Introduction - Reinforcement Learning for Noise Steering in Diffusion-Based Driving Models

Diffusion Models for Action Generation

Diffusion models have recently achieved impressive results in action generation, spanning both robotic manipulation and autonomous driving.

On the left, Diffusion Policy demonstrates one of the earliest successes: it reformulates control as a denoising process, generating smooth and consistent action sequences directly from image observations. By iteratively refining noisy action samples, the policy predicts future motion over a time horizon in a stable and expressive way.

On the right, we see how diffusion models naturally capture multi-modal behaviors in driving. The learned latent distribution becomes multi-peaked, allowing the model to represent diverse possible futures—such as turning left, going straight, or turning right. This inherent multi-modality makes diffusion particularly well-suited for complex, decision-rich driving scenarios.

Drivers and road environments differ widey around the world.

Different drivers have different driving styles.

Even within the same city, people exhibit diverse driving styles — from calm and conservative to aggressive and hurried — leading to very different trajectory preferences.

Across countries, the contrast becomes even larger:

cities like those in China feature dense, multimodal traffic with frequent interactions, while the U.S. often has wider roads, clearer lanes, and more structured flow.

These variations in driving style, traffic culture, and visual appearance create a significant distribution shift. As a result, a driving model trained in one style or region may struggle when deployed in another.

This motivates our work: enabling diffusion-based driving policies to adapt flexibly across different driver behaviors and road environments without retraining the entire model.

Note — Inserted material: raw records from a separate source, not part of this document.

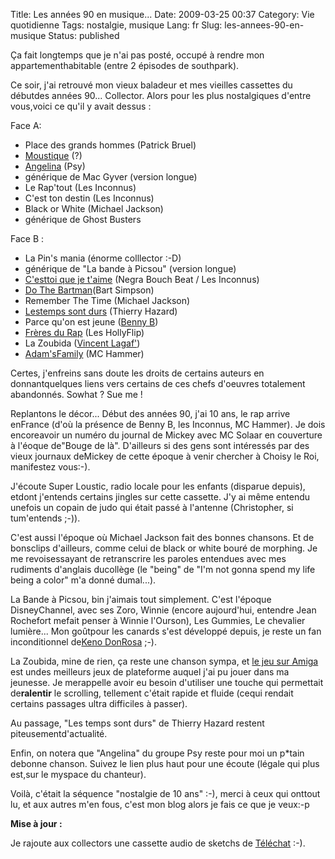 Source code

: Title: Les années 90 en musique...
Date: 2009-03-25 00:37
Category: Vie quotidienne
Tags: nostalgie, musique
Lang: fr
Slug: les-annees-90-en-musique
Status: published

Ça fait longtemps que je n'ai pas posté, occupé à rendre mon appartementhabitable (entre 2 épisodes de southpark).

Ce soir, j'ai retrouvé mon vieux baladeur et mes vieilles cassettes du débutdes années 90... Collector. Alors pour les plus nostalgiques d'entre vous,voici ce qu'il y avait dessus :

Face A:

-   Place des grands hommes (Patrick Bruel)
-   [Moustique](http://www.thibault-asbl.be/parole.php?id=44&titre=Moustique) (?)
-   [Angelina](http://www.myspace.com/psyofficielmyspace) (Psy)
-   générique de Mac Gyver (version longue)
-   Le Rap'tout (Les Inconnus)
-   C'est ton destin (Les Inconnus)
-   Black or White (Michael Jackson)
-   générique de Ghost Busters

Face B :

-   La Pin's mania (énorme colllector :-D)
-   générique de "La bande à Picsou" (version longue)
-   [C'esttoi que je t'aime](http://www.youtube.com/watch?v=XPzARtdytR4) (Negra Bouch Beat / Les Inconnus)
-   [Do The Bartman](http://lyricskeeper.fr/fr/simpsons/do-the-bartman.html)(Bart Simpson)
-   Remember The Time (Michael Jackson)
-   [Lestemps sont durs](http://www.bide-et-musique.com/song/5411.html) (Thierry Hazard)
-   Parce qu'on est jeune ([Benny B](http://fr.wikipedia.org/wiki/Benny_B))
-   [Frères du Rap](http://www.bide-et-musique.com/song/3424.html) (Les HollyFlip)
-   La Zoubida ([Vincent Lagaf'](http://fr.wikipedia.org/wiki/Vincent_Lagaf))
-   [Adam'sFamily](http://www.youtube.com/watch?v=BWJiPUWoB4k) (MC Hammer)

Certes, j'enfreins sans doute les droits de certains auteurs en donnantquelques liens vers certains de ces chefs d'oeuvres totalement abandonnés. Sowhat ? Sue me ! 

Replantons le décor... Début des années 90, j'ai 10 ans, le rap arrive enFrance (d'où la présence de Benny B, les Inconnus, MC Hammer). Je dois encoreavoir un numéro du journal de Mickey avec MC Solaar en couverture à l'éoque de"Bouge de là". D'ailleurs si des gens sont intéressés par des vieux journaux deMickey de cette époque à venir chercher à Choisy le Roi, manifestez vous:-).

J'écoute Super Loustic, radio locale pour les enfants (disparue depuis), etdont j'entends certains jingles sur cette cassette. J'y ai même entendu unefois un copain de judo qui était passé à l'antenne (Christopher, si tum'entends ;-)).

C'est aussi l'époque où Michael Jackson fait des bonnes chansons. Et de bonsclips d'ailleurs, comme celui de black or white bouré de morphing. Je me revoisessayant de retranscrire les paroles entendues avec mes rudiments d'anglais ducollège (le "being" de "I'm not gonna spend my life being a color" m'a donné dumal...).

La Bande à Picsou, bin j'aimais tout simplement. C'est l'époque DisneyChannel, avec ses Zoro, Winnie (encore aujourd'hui, entendre Jean Rochefort mefait penser à Winnie l'Ourson), Les Gummies, Le chevalier lumière... Mon goûtpour les canards s'est développé depuis, je reste un fan inconditionnel de[Keno DonRosa](http://fr.wikipedia.org/wiki/Keno_Don_Rosa) ;-).

La Zoubida, mine de rien, ça reste une chanson sympa, et [le jeu sur Amiga](http://www.emunova.net/veda/test/1120.htm) est undes meilleurs jeux de plateforme auquel j'ai pu jouer dans ma jeunesse. Je merappelle avoir eu besoin d'utiliser une touche qui permettait de**ralentir** le scrolling, tellement c'était rapide et fluide (cequi rendait certains passages ultra difficiles à passer).

Au passage, "Les temps sont durs" de Thierry Hazard restent piteusementd'actualité.

Enfin, on notera que "Angelina" du groupe Psy reste pour moi un p\*tain debonne chanson. Suivez le lien plus haut pour une écoute (légale qui plus est,sur le myspace du chanteur).

Voilà, c'était la séquence "nostalgie de 10 ans" :-), merci à ceux qui onttout lu, et aux autres m'en fous, c'est mon blog alors je fais ce que je veux:-p

**Mise à jour :**

Je rajoute aux collectors une cassette audio de sketchs de [Téléchat](http://fr.wikipedia.org/wiki/T%C3%A9l%C3%A9chat) :-).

Comparison Between Different Finetuning Methods

Method	Core Idea	Modified Part	Cons
Direct Optimization	Update diffusion weights to maximize reward	Model params	Expensive in diffusion (deep nested backprop), unstable, may break imitation
Rejection Sampling	Sample multiple actions → pick best via value	No params changed	High compute, slow for real-time
Residual Policy	Train small residual on top of frozen base	Add-on module	Limited improvement

Reinforcement learning has been used in several ways to finetune diffusion-based policies, but each existing approach has notable limitations:

1. Direct Optimization

This method directly updates the diffusion model’s parameters to maximize reward. While expressive, it is extremely expensive — diffusion requires deep, nested backpropagation and often suffers from unstable gradients, which can break the learned imitation behavior.

2. Rejection Sampling

This approach keeps the diffusion model frozen and instead samples many candidate actions, selecting the one with the highest value. The downside is high computational cost, making it too slow for real-time autonomous driving.

3. Residual Policy

A small residual network is trained on top of the frozen diffusion model to adjust the actions slightly. It is lightweight and easy to apply, but typically provides limited performance gains.

Overall, existing methods are either computationally expensive, too slow, or only mildly effective.

This gap motivates our approach — aiming for a simple, stable, and sample-efficient RL finetuning method for diffusion-based driving models.